Armenia’s two participants in the 2009/2010 UEFA Europa League have been
eliminated from the very first round of the tournament losing to their
opponents on aggregate in two-leg encounters.

On Thursday, Banants beat Bosnian Shiroki Brieg in an away game 1-0 but lost
on the aggregate 1-2 because of the home defeat last week 0-2. And Mika drew
with Sweden’s Helsinborg at home 1-1 but still dropped out because of the
1-3 defeat in Sweden in the first-leg game.
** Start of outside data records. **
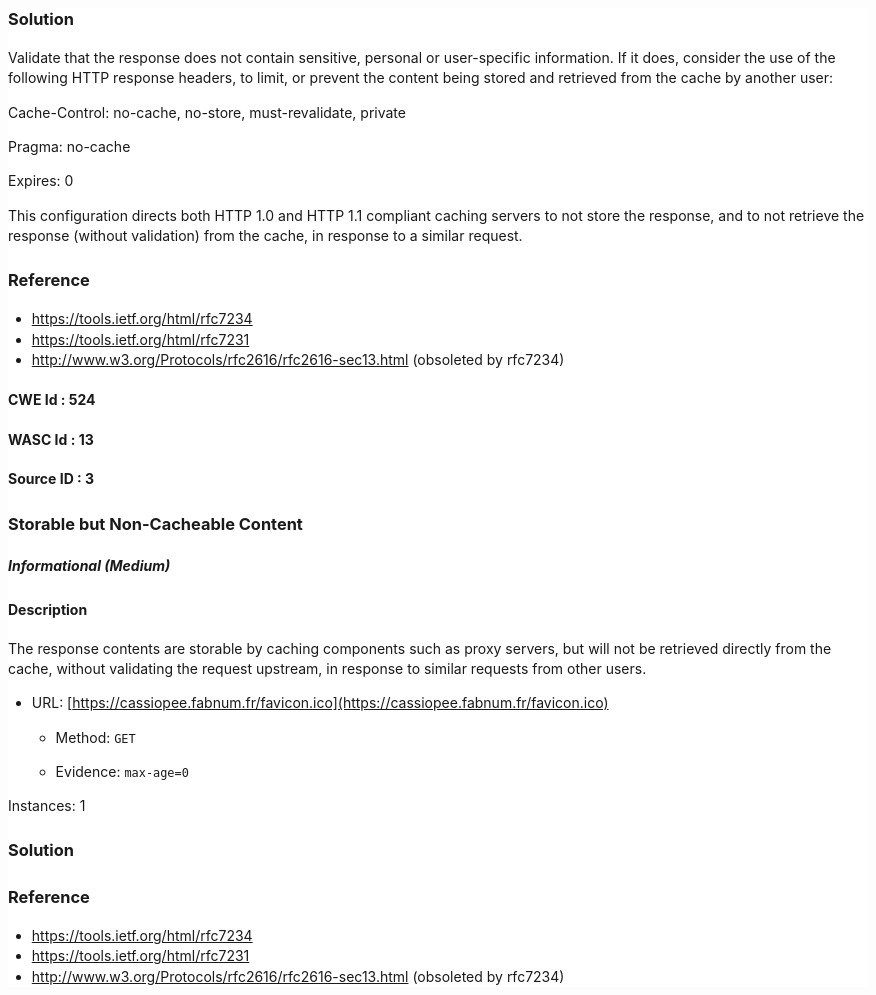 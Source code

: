 ### Solution
<p>Validate that the response does not contain sensitive, personal or user-specific information.  If it does, consider the use of the following HTTP response headers, to limit, or prevent the content being stored and retrieved from the cache by another user:</p><p>Cache-Control: no-cache, no-store, must-revalidate, private</p><p>Pragma: no-cache</p><p>Expires: 0</p><p>This configuration directs both HTTP 1.0 and HTTP 1.1 compliant caching servers to not store the response, and to not retrieve the response (without validation) from the cache, in response to a similar request. </p>
  
### Reference
* https://tools.ietf.org/html/rfc7234
* https://tools.ietf.org/html/rfc7231
* http://www.w3.org/Protocols/rfc2616/rfc2616-sec13.html (obsoleted by rfc7234)

  
#### CWE Id : 524
  
#### WASC Id : 13
  
#### Source ID : 3

  
  
  
  
### Storable but Non-Cacheable Content
##### Informational (Medium)
  
  
  
  
#### Description
<p>The response contents are storable by caching components such as proxy servers, but will not be retrieved directly from the cache, without validating the request upstream, in response to similar requests from other users. </p>
  
  
  
* URL: [https://cassiopee.fabnum.fr/favicon.ico](https://cassiopee.fabnum.fr/favicon.ico)
  
  
  * Method: `GET`
  
  
  * Evidence: `max-age=0`
  
  
  
  
Instances: 1
  
### Solution
<p></p>
  
### Reference
* https://tools.ietf.org/html/rfc7234
* https://tools.ietf.org/html/rfc7231
* http://www.w3.org/Protocols/rfc2616/rfc2616-sec13.html (obsoleted by rfc7234)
Champion Pyunik start in the Champions League next week from the second
qualifying round against Croatia’s Dynamo Zagreb, as do Gandzasar against
Dutch NAK Breda in the Europa league.

Meanwhile, domestically, in a game delayed from Round 11, leader Pyunik drew
with bottom side Ararat 0-0 on Tuesday. Thus, last year’s runners-up Ararat
picked their first point in the current championship. With half (14 games)
of the championship played, Pyunik continue to lead in the eight-club league
with 34 points (2 points clear from second-placed Mika). The league will
resume on July 25.

Basketball

According to a report by the Basketball Federation of Armenia, as part of an
international tournament in Batumi, Georgia, on July 9 the junior national
team of Armenia beat coevals from Azerbaijan 71-64. Earlier, Armenia lost to
Georgia by 20 points.

Georgia is represented at the tournament with three teams. The other
participant is the team of Bulgaria.

Chess

Lake Sevan International Tournament opened in Martuni (Armenia) on July 9
and will last till July 18. Arman Pashikyan, Tigran Kotanjyan, Avetik
Grigoryan, Samvel Ter-Sahakyan, Levon Babujyan (Armenia), Ferenc Berkesh
(Hungary), Li Chao (China), Sergei Zhigalko (Belarus), Igor Lisij (Russia),
Rinat Jumabaev (Kazakhstan) are participating in the round-robin tournament.